- [Stored data entries]:
###
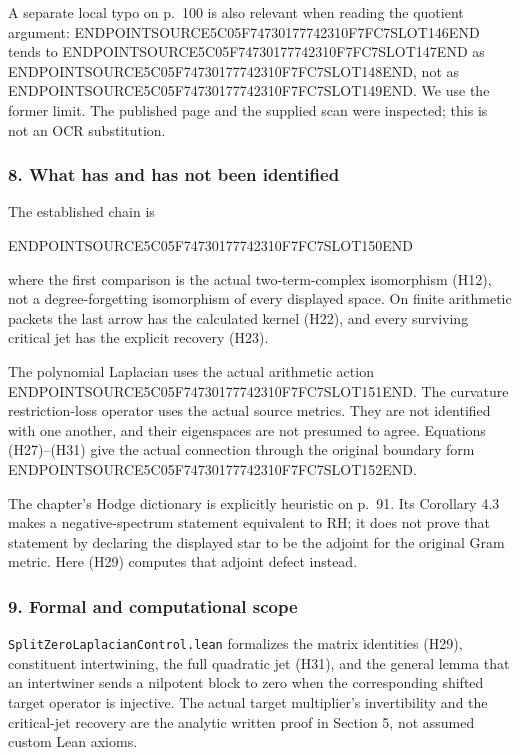 A separate local typo on p.~100 is also relevant when reading the quotient argument: ENDPOINTSOURCE5C05F74730177742310F7FC7SLOT146END tends to ENDPOINTSOURCE5C05F74730177742310F7FC7SLOT147END as ENDPOINTSOURCE5C05F74730177742310F7FC7SLOT148END, not as ENDPOINTSOURCE5C05F74730177742310F7FC7SLOT149END. We use the former limit. The published page and the supplied scan were inspected; this is not an OCR substitution.

\subsubsection{8. What has and has not been identified}\label{endpoint-cc_hochschild--what-has-and-has-not-been-identified}

The established chain is

ENDPOINTSOURCE5C05F74730177742310F7FC7SLOT150END

where the first comparison is the actual two-term-complex isomorphism (H12), not a degree-forgetting isomorphism of every displayed space. On finite arithmetic packets the last arrow has the calculated kernel (H22), and every surviving critical jet has the explicit recovery (H23).

The polynomial Laplacian uses the actual arithmetic action ENDPOINTSOURCE5C05F74730177742310F7FC7SLOT151END. The curvature restriction-loss operator uses the actual source metrics. They are not identified with one another, and their eigenspaces are not presumed to agree. Equations (H27)--(H31) give the actual connection through the original boundary form ENDPOINTSOURCE5C05F74730177742310F7FC7SLOT152END.

The chapter's Hodge dictionary is explicitly heuristic on p.~91. Its Corollary 4.3 makes a negative-spectrum statement equivalent to RH; it does not prove that statement by declaring the displayed star to be the adjoint for the original Gram metric. Here (H29) computes that adjoint defect instead.

\subsubsection{9. Formal and computational scope}\label{endpoint-cc_hochschild--formal-and-computational-scope}

\texttt{SplitZeroLaplacianControl.lean} formalizes the matrix identities (H29), constituent intertwining, the full quadratic jet (H31), and the general lemma that an intertwiner sends a nilpotent block to zero when the corresponding shifted target operator is injective. The actual target multiplier's invertibility and the critical-jet recovery are the analytic written proof in Section 5, not assumed custom Lean axioms.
###
- [Problem to solve]: Return nothing but the lines running from the start of the data to the line with "where the first", please, both ends included and no pictures.

- [Task result]:
 A separate local typo on p.~100 is also relevant when reading the quotient argument: ENDPOINTSOURCE5C05F74730177742310F7FC7SLOT146END tends to ENDPOINTSOURCE5C05F74730177742310F7FC7SLOT147END as ENDPOINTSOURCE5C05F74730177742310F7FC7SLOT148END, not as ENDPOINTSOURCE5C05F74730177742310F7FC7SLOT149END. We use the former limit. The published page and the supplied scan were inspected; this is not an OCR substitution.

\subsubsection{8. What has and has not been identified}\label{endpoint-cc_hochschild--what-has-and-has-not-been-identified}

The established chain is

ENDPOINTSOURCE5C05F74730177742310F7FC7SLOT150END

where the first comparison is the actual two-term-complex isomorphism (H12), not a degree-forgetting isomorphism of every displayed space. On finite arithmetic packets the last arrow has the calculated kernel (H22), and every surviving critical jet has the explicit recovery (H23).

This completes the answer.